Hedge fund manager David Einhorn criticized the Federal Reserve last year for "force-feeding us what seems like the 36th Jelly Donut of easy money and wondering why it isn't giving us energy or making us feel better." Since that comment, both Einhorn and the Fed have probably lost count of just what number doughnut the market has consumed. But the analogy stands: Prices built on short-term actions, results, or sentiment don't lead to sustainable returns. Is Hershey (HSY 0.09%), the seller of many sugar highs, on its own unsustainable high at a P/E of 30? Or can Hershey keep stuffing enough chocolate into the world's mouth to keep stockholder returns sweet?

A history of Hershey's valuation
Outside of recessionary blips, Hershey's P/E has never hit above 35:

HSY PE Ratio TTM Chart

HSY P/E Ratio TTM data by YCharts.

Of course, past results have no bearing on the future. And Hershey's earnings could very well grow into supporting this P/E while rewarding shareholders. CEO John Bilbrey enlightened investors as to just how that might be achieved in the latest conference call, expecting net sales for the rest of the year growing 5% to 7%, gross margins growing 1.9% to 2.1%, and earnings per share growing 12%. This kind of expected growth puts its forward P/E around 22.
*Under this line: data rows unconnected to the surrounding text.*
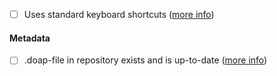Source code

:   - [ ] Uses standard keyboard shortcuts ([more info](https://developer.gnome.org/hig/reference/keyboard.html))

#### Metadata

  - [ ] .doap-file in repository exists and is up-to-date ([more info](https://gitlab.gnome.org/World/apps-for-gnome/-/blob/main/METADATA.md#doap))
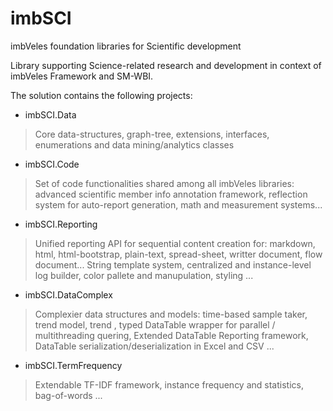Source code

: # imbSCI
imbVeles foundation libraries for Scientific development

Library supporting Science-related research and development in context of imbVeles Framework and SM-WBI.

The solution contains the following projects:
* imbSCI.Data
> Core data-structures, graph-tree,  extensions, interfaces, enumerations and data mining/analytics classes

* imbSCI.Code
> Set of code functionalities shared among all imbVeles libraries: advanced scientific member info annotation framework, reflection system for auto-report generation, math and measurement systems...

* imbSCI.Reporting
> Unified reporting API for sequential content creation for: markdown, html, html-bootstrap, plain-text, spread-sheet, writter document, flow document...
> String template system, centralized and instance-level log builder, color pallete and manupulation, styling ...

* imbSCI.DataComplex
> Complexier data structures and models: time-based sample taker, trend model, trend , typed DataTable wrapper for parallel / multithreading quering, Extended DataTable Reporting framework, DataTable serialization/deserialization in Excel and CSV ...

* imbSCI.TermFrequency
> Extendable TF-IDF framework, instance frequency and statistics, bag-of-words ...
Plans to turn sugar into profit
Hershey is in the midst of what it calls "Project Next Century," in which it is spending $250 million to $300 million to modernize facilities, with annual savings between $60 million and $80 million. The company will be able to cut 500 to 600 jobs in total by the time the project is completed in 2014 as it moves to more automated processes.

Hershey's also is pushing its new Brookside brand, which "artfully combines smooth dark chocolate with exotic fruit juices." It is still early in the brand's launch, but Bilbrey says, "from what we see of the early customer reaction, consumer reaction, offtake, repurchase, we're just awfully encouraged, and we think this could be a very big brand."

Additionally, the company's international operations are seeing some high energy. China, Mexico, and Brazil revenue taken together increased 20% over the past year. In China, the small chocolate Kisses took more than a percentage point of market share recently, for a total near 6% of market share. In Mexico, the company said it was the fastest-growing chocolate brand in convenience stores, while in supermarkets its Kisses sales were up over 16%. In Brazil, the company beat a local branded chocolate bar to take the No. 3 spot in the market.

But is it worth the potential sugar crash?
Hershey's solid profit margins, capital investments, and strong sales performance make it a quality company, but you have to pay up for that quality. A competitor like Mondelez (MDLZ 1.40%) has lower margins, with lower return on assets and equity, but is a little more than half as expensive based a variety of valuations:

CompanyP/EPEGP/SPrice to Cash Flow
Hershey 30 2.6 3 22.9
Mondelez 18.5 1.5 1.6 12.8

With Hershey's stock up over 20% this year so far, the phrase "priced for perfection" comes into mind. Depending on how well you think Hershey can execute in the future, it's likely worth its premium price.